# Oil Substitution



## Carreiram (Aug 29, 2016)

Hi everyone! I wanted to have an allergen friendly solution for my liquid soap. I have been using glycerine for my lye solution along with coconut oil, olive oil, and castor oil, but would like to replace the coconut oil with babassu oil. Has anyone used this oil in their recipes yet? Is this a good alternative to coconut oil? Thanks everyone!


----------



## Susie (Aug 29, 2016)

This really should be in the Liquid Soap Forum, yes?


----------



## Carreiram (Aug 29, 2016)

Well, I am still in the beginning stages, so that is why I chose this forum. But thank you for the tip! I shall redirect


----------



## Susie (Aug 29, 2016)

I did not mean to come off sounding quite that short with you.  Please forgive me?

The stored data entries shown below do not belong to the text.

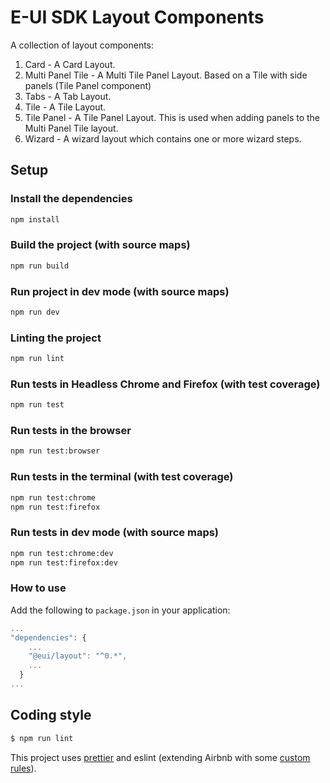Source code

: # E-UI SDK Layout Components

A collection of layout components:

01. Card - A Card Layout.
02. Multi Panel Tile - A Multi Tile Panel Layout. Based on a Tile with side panels (Tile Panel component)
03. Tabs - A Tab Layout.
04. Tile - A Tile Layout.
05. Tile Panel - A Tile Panel Layout. This is used when adding panels to the Multi Panel Tile layout.
06. Wizard - A wizard layout which contains one or more wizard steps.

## Setup

### Install the dependencies

```bash
npm install
```

### Build the project (with source maps)

```bash
npm run build
```

### Run project in dev mode (with source maps)

```bash
npm run dev
```

### Linting the project
```bash
npm run lint
```

### Run tests in Headless Chrome and Firefox (with test coverage)

```bash
npm run test
```

### Run tests in the browser

```bash
npm run test:browser
```

### Run tests in the terminal (with test coverage)

```bash
npm run test:chrome
npm run test:firefox
```

### Run tests in dev mode (with source maps)

```bash
npm run test:chrome:dev
npm run test:firefox:dev
```

### How to use

Add the following to `package.json` in your application:

```javascript
...
"dependencies": {
    ...
    "@eui/layout": "^0.*",
    ...
  }
...
```

## Coding style

```bash
$ npm run lint
```

This project uses [prettier](https://github.com/prettier/prettier) and eslint
(extending Airbnb with some [custom rules](.eslintrc.js)).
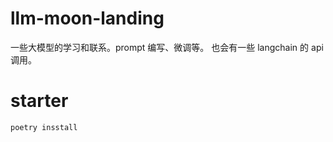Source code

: # llm-moon-landing

一些大模型的学习和联系。prompt 编写、微调等。
也会有一些 langchain 的 api 调用。

# starter

```shell
poetry insstall
```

We have lots of new folks that have not even figured out that KOH makes liquid soap, and NaOH makes bar soap, so I try not to help confuse them by addressing liquid soaps in the "technically beginner, but more geared towards CP bar soap" forum.


----------



## osso (Aug 30, 2016)

I have used babassu in place of coconut oil in liquid soap and it worked just fine.


----------



## Arimara (Aug 30, 2016)

I second that. Babassu's really nice in a liquid soap. I just personally would not want it in a liquid soap due to price and how good it feels on the skin.


----------